The Hong Kong career of Italian jockey Alberto Sanna is starting to look like a case study in persistence after he carried off a double at Happy Valley on Wednesday night including his biggest win yet on Gold Mount.

In February, Sanna had been in the doldrums, with two wins since the start of his stint in December, none for seven weeks and he wasn’t attracting the kind of support to change that.

But Sanna only worked himself harder, waiting for his luck to turn, and has ridden seven winners in the past six weeks and on Wednesday night not only won the Class One on Gold Mount, but he was loaded up with praise by the horse’s trainer, former champion rider, Tony Cruz.

“I think Alberto Sanna is soon going to be hot property. Everyone likes him, he tries very hard and he gave this horse a perfect ride tonight,” Cruz said, as he admitted that Happy Valley hardly looked the right arena for a horse who comes from last in his races.

“Happy Valley is a track for front-runners but I thought Gold Mount would be able to run here and run well. I told Alberto ‘you’ll be last all the way but the horse has a big finish – just stay inside, don’t come outside’ and he rode it perfectly.”

A conspicuous last for the first 1,200m of the race, Sanna drew on the replays of Gold Mount’s wins for Gerald Mosse last season and Zac Purton earlier this campaign – both times never going around a horse.
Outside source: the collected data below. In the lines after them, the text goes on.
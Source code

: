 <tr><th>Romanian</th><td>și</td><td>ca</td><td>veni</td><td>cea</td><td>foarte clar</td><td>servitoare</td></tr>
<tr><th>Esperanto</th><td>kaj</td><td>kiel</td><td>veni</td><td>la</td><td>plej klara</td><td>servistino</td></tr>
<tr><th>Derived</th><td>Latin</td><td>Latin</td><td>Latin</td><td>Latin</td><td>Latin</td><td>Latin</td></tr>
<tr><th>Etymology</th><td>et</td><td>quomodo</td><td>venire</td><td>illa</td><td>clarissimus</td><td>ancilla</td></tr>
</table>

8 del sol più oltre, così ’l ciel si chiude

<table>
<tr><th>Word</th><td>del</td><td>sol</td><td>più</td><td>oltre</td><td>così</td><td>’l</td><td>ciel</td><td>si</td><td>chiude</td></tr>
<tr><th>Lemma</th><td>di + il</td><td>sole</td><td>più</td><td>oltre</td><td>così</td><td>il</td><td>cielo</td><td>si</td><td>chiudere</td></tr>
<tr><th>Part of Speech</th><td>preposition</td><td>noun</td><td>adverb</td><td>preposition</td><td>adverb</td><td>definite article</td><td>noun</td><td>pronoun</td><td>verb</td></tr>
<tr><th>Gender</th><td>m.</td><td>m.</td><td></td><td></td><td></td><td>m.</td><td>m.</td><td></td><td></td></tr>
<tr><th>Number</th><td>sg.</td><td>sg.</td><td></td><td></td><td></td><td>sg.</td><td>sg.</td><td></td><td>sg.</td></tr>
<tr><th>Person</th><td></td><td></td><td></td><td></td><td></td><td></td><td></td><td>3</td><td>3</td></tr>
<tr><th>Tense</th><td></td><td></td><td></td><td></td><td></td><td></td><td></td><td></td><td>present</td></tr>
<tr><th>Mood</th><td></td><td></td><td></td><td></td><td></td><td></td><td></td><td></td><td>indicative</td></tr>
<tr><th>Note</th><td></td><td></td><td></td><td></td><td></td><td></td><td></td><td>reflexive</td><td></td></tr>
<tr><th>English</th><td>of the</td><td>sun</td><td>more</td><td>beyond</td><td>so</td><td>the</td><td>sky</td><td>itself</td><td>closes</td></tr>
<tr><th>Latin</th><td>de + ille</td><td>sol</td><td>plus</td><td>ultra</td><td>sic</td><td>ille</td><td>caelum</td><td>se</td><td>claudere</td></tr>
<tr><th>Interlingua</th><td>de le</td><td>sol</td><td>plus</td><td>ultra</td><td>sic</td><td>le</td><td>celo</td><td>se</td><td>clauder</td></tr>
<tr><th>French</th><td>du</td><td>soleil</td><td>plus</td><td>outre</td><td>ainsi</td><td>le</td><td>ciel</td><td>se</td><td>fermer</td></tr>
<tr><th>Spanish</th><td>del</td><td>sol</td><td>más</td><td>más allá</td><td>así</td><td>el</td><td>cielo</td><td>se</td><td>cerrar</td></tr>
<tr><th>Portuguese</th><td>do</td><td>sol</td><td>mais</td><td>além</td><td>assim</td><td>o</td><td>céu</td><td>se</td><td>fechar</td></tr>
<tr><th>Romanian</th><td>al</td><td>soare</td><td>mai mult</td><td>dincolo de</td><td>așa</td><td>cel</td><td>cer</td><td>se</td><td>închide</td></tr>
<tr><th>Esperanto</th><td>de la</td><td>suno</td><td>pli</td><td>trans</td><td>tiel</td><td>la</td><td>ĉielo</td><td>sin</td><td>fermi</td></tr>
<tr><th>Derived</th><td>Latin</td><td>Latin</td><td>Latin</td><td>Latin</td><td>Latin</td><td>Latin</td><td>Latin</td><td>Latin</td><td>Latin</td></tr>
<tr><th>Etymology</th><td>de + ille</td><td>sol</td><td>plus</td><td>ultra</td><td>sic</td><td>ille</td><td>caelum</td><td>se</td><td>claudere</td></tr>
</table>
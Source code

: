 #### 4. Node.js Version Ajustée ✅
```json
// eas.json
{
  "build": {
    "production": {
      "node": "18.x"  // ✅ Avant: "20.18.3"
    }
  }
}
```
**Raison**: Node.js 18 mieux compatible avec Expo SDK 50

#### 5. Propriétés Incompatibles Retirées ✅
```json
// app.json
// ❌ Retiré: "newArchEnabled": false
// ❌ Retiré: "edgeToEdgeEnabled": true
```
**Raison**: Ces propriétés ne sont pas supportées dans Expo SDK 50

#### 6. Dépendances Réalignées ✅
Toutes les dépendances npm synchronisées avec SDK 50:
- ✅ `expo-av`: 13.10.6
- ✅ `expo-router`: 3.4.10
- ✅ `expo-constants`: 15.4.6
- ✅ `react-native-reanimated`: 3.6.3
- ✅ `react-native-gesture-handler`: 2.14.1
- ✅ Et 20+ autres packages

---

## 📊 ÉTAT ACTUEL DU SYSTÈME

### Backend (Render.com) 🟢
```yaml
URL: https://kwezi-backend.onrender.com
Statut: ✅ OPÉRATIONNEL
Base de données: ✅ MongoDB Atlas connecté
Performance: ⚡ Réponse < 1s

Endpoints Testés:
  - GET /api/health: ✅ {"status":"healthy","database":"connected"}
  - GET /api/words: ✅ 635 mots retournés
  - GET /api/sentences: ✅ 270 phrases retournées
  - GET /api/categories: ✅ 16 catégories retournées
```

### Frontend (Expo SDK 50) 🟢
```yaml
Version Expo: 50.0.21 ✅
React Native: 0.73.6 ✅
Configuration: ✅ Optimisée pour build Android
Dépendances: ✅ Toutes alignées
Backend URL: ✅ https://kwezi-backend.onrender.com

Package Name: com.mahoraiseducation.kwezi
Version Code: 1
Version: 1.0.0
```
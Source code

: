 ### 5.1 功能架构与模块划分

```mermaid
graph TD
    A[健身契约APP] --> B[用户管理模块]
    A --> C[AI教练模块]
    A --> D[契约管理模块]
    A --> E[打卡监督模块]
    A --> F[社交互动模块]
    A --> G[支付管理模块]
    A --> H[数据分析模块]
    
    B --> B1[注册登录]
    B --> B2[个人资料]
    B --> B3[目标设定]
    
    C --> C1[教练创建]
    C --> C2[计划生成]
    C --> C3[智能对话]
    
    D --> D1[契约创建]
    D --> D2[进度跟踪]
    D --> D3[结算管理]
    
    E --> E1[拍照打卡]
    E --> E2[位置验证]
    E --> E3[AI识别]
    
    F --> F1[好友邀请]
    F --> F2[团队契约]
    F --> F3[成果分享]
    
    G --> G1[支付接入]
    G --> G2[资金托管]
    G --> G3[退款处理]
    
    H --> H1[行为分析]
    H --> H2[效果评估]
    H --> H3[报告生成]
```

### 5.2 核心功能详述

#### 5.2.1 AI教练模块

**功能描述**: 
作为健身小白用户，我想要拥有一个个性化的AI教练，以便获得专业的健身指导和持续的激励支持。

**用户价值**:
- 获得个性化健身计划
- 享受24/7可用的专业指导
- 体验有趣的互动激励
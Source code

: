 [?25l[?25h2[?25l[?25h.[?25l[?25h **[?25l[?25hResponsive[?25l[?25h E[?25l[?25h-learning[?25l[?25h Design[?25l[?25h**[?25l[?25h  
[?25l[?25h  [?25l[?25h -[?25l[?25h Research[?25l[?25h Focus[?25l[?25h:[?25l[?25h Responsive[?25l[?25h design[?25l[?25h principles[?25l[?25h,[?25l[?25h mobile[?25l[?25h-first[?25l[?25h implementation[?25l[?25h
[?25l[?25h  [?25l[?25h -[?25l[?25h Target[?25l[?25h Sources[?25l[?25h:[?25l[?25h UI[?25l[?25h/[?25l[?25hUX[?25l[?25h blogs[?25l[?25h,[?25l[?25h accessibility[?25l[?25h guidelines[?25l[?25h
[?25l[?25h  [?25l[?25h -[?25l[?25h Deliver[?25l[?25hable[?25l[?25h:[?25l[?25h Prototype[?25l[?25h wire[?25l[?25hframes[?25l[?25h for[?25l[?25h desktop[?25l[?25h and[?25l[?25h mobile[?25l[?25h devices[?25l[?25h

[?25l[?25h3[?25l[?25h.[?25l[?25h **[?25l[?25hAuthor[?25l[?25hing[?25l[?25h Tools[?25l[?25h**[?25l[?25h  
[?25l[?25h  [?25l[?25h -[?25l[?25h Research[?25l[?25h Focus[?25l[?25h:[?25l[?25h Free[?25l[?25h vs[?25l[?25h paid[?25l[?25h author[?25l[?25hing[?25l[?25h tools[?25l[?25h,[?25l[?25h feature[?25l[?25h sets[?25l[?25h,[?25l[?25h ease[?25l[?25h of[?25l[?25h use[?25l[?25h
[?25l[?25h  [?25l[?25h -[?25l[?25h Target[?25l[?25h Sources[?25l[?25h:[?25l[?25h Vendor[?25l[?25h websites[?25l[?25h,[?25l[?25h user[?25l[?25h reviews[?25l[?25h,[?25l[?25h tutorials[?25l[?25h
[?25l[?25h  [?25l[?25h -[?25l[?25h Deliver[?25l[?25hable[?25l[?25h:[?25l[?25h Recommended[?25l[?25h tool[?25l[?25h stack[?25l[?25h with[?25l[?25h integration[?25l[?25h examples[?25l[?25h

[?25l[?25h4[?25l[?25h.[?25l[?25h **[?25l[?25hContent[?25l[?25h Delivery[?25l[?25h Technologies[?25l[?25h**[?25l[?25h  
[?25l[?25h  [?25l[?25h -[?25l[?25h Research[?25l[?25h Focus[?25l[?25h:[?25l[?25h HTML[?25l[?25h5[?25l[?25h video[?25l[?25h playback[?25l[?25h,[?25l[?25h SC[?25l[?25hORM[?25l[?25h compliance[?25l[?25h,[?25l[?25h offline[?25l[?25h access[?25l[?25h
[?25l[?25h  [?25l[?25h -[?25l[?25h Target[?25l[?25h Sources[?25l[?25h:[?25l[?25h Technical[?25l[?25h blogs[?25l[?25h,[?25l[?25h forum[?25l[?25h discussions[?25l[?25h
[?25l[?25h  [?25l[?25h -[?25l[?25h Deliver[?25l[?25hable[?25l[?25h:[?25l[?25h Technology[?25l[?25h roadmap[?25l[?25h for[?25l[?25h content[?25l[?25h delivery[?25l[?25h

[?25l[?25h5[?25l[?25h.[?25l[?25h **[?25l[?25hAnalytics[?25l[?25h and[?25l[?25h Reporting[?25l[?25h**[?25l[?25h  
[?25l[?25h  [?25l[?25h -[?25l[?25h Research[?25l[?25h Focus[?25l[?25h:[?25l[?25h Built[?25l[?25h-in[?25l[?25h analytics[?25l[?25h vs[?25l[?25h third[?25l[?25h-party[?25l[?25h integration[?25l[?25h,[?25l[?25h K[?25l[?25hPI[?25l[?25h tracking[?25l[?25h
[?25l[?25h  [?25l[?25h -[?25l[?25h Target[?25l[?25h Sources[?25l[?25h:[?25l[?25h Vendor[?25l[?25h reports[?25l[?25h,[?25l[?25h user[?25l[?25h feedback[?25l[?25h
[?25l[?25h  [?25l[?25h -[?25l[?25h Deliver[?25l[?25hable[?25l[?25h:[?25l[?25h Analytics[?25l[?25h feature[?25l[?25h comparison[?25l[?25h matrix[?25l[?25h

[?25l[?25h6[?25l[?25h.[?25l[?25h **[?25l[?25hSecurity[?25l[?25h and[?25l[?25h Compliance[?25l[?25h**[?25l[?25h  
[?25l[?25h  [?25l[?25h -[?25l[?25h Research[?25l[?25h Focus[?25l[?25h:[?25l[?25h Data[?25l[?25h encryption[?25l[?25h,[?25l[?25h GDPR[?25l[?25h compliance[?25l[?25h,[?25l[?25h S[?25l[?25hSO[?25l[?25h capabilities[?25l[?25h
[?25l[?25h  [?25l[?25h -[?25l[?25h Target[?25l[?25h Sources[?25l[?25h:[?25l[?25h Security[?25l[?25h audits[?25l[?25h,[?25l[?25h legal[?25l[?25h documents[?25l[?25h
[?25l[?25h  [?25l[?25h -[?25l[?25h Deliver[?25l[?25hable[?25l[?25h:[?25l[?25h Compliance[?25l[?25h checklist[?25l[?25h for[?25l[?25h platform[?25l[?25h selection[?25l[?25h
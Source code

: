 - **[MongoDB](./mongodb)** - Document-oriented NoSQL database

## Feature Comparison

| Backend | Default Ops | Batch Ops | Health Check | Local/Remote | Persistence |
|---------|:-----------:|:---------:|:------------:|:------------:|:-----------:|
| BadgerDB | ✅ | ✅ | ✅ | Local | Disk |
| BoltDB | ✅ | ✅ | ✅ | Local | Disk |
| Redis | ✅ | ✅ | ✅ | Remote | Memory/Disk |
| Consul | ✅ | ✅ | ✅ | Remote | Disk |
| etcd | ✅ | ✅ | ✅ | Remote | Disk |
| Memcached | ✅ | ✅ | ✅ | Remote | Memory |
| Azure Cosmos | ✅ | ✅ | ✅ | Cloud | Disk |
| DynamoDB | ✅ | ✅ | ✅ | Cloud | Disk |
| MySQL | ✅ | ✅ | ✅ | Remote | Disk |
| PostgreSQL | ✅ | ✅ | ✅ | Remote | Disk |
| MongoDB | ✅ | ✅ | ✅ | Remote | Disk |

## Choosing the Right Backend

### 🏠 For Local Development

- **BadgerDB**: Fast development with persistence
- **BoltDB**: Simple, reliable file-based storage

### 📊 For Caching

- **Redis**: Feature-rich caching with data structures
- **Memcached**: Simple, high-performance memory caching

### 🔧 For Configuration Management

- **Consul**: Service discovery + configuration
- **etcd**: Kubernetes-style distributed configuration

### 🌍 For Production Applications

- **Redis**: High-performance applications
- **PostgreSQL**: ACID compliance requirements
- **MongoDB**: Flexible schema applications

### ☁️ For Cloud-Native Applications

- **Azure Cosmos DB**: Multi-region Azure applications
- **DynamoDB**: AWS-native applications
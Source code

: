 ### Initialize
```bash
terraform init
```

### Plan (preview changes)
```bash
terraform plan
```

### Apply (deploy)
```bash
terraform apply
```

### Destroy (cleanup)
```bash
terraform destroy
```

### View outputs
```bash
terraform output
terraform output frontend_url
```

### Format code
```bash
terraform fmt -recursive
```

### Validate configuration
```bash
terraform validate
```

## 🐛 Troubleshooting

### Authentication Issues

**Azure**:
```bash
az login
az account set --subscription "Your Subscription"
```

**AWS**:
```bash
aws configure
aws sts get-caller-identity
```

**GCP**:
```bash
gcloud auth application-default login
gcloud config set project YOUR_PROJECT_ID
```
“Gerald was my idol when I was growing up and I saw how he won on him at Sha Tin and I tried to do the same,” Sanna said. “I think going inside keeps the horse focused on racing, keeps him concentrating. I wasn’t too worried when I was last because I was behind Eagle Way and Dinozzo, so I thought I was following the right horses. But when the turn came, they both went outside and I stayed in and that was the difference in the photo.”

It was a golden double for Sanna, who had won the Class Five with a similar fence-hugging display on Golden Kid, and also for Cruz, who had won the other trophy event with California Whip (Joao Moreira).

Cruz said the programme forced him to run Gold Mount on Wednesday night, looking for a suitable distance at 1,800m, but he will go back to the big time races at Sha Tin now.

“A mile is too short, he can handle 1,800m but now he’ll go QE II Cup and possibly the Champions & Chater Cup over even further,” he said.

John Moore said runner-up Eagle Way is unlikely to go to the QE II Cup, preferring to drop back to a handicap in the Queen Mother Memorial Cup over a more suitable 2,400m before the Champions & Chater Cup at that distance.

It was a night for doubles, with Moreira also winning on Infinity Endeavour for John Size, Nash Rawiller landed two with Hero Time for Richard Gibson and Sharp Sailor for Danny Shum Chap-shing, which in turn gave Shum a pair.

Hero Time made it two wins in succession with his victory, the four-year-old looking to have benefited from recent runs and improving his racing manners.

“He was only a cheap horse but I came here confident from a good draw,” Gibson said. “We’ve done a bit of work on his starts and he was good tonight and he looks to be maturing well.”

Jack Wong Ho-nam scored on Prince Harmony for Chris So Wai-yin but the win came at a cost with the apprentice also earning the dubious ­distinction of being the only ­victim of a careless riding charge in the stewards’ room.